For those who are visually impaired and find reading a visual captcha difficult, an alternative exists in the form of audio captchas; in these the string of letters and numbers are sent in an audio file which is then played to the user. To make it difficult for automatic speech recognition systems to understand the captchas, audio noise is usually added to the captcha. The researchers point out that audio captchas might be weaker than their visual equivalents due to human physiology. The human visual system is much more complex than the audio system, and on the other hand modern signal processing systems are advanced. As a consequence, "the difference between human and computer audio capabilities is likely significantly less than the difference between human and computer visual processing"
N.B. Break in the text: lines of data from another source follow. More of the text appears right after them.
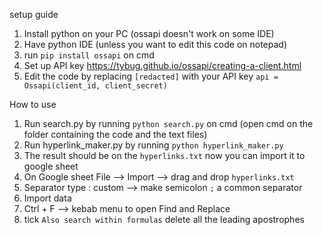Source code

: setup guide

1. Install python on your PC (ossapi doesn't work on some IDE)
2. Have python IDE (unless you want to edit this code on notepad)
3. run `pip install ossapi` on cmd
4. Set up API key https://tybug.github.io/ossapi/creating-a-client.html
5. Edit the code by replacing `[redacted]` with your API key `api = Ossapi(client_id, client_secret)`

How to use
1. Run search.py by running `python search.py` on cmd (open cmd on the folder containing the code and the text files)
2. Run hyperlink_maker.py by running `python hyperlink_maker.py`
3. The result should be on the `hyperlinks.txt` now you can import it to google sheet
4. On Google sheet File --> Import --> drag and drop `hyperlinks.txt`
5. Separator type : custom --> make semicolon `;` a common separator
6. Import data
7. Ctrl + F --> kebab menu to open Find and Replace
8. tick `Also search within formulas` delete all the leading apostrophes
According to the researchers, adding noise to a captcha is not enough to reliably interfere with automatic recognition. They have developed software called Decaptcha which filters out background noise, separates the likely characters and digits and recognises them after a training phase with a 50 per cent probability. The researchers used various methods and algorithms, which they describe in the paper "The Failure of Noise-Based Non-Continuous Audio Captchas" PDF. The web sites of companies such as Microsoft and Yahoo would offer very little resistance to spammers who used techniques similar to those the researchers have developed.

Their software successfully decoded Microsoft's audio captcha about 50 per cent of the time. Of the systems they tested, the most difficult was that from reCAPTCHA, whose captchas were recognised only about 1 per cent of the time. However, this small success rate is considered high risk for sites such as YouTube and Facebook, "that get hundreds of millions of visitors each day."

According to the researchers, the reason Google's reCAPTCHA is the one exception is that this introduces semantic noise into the captcha – sounds with meaning, such as song lyrics or background conversations. This upsets the filtering ability of Decaptcha. The researchers recommend that providers of audio captchas perform further research in this field in order to make the process more robust.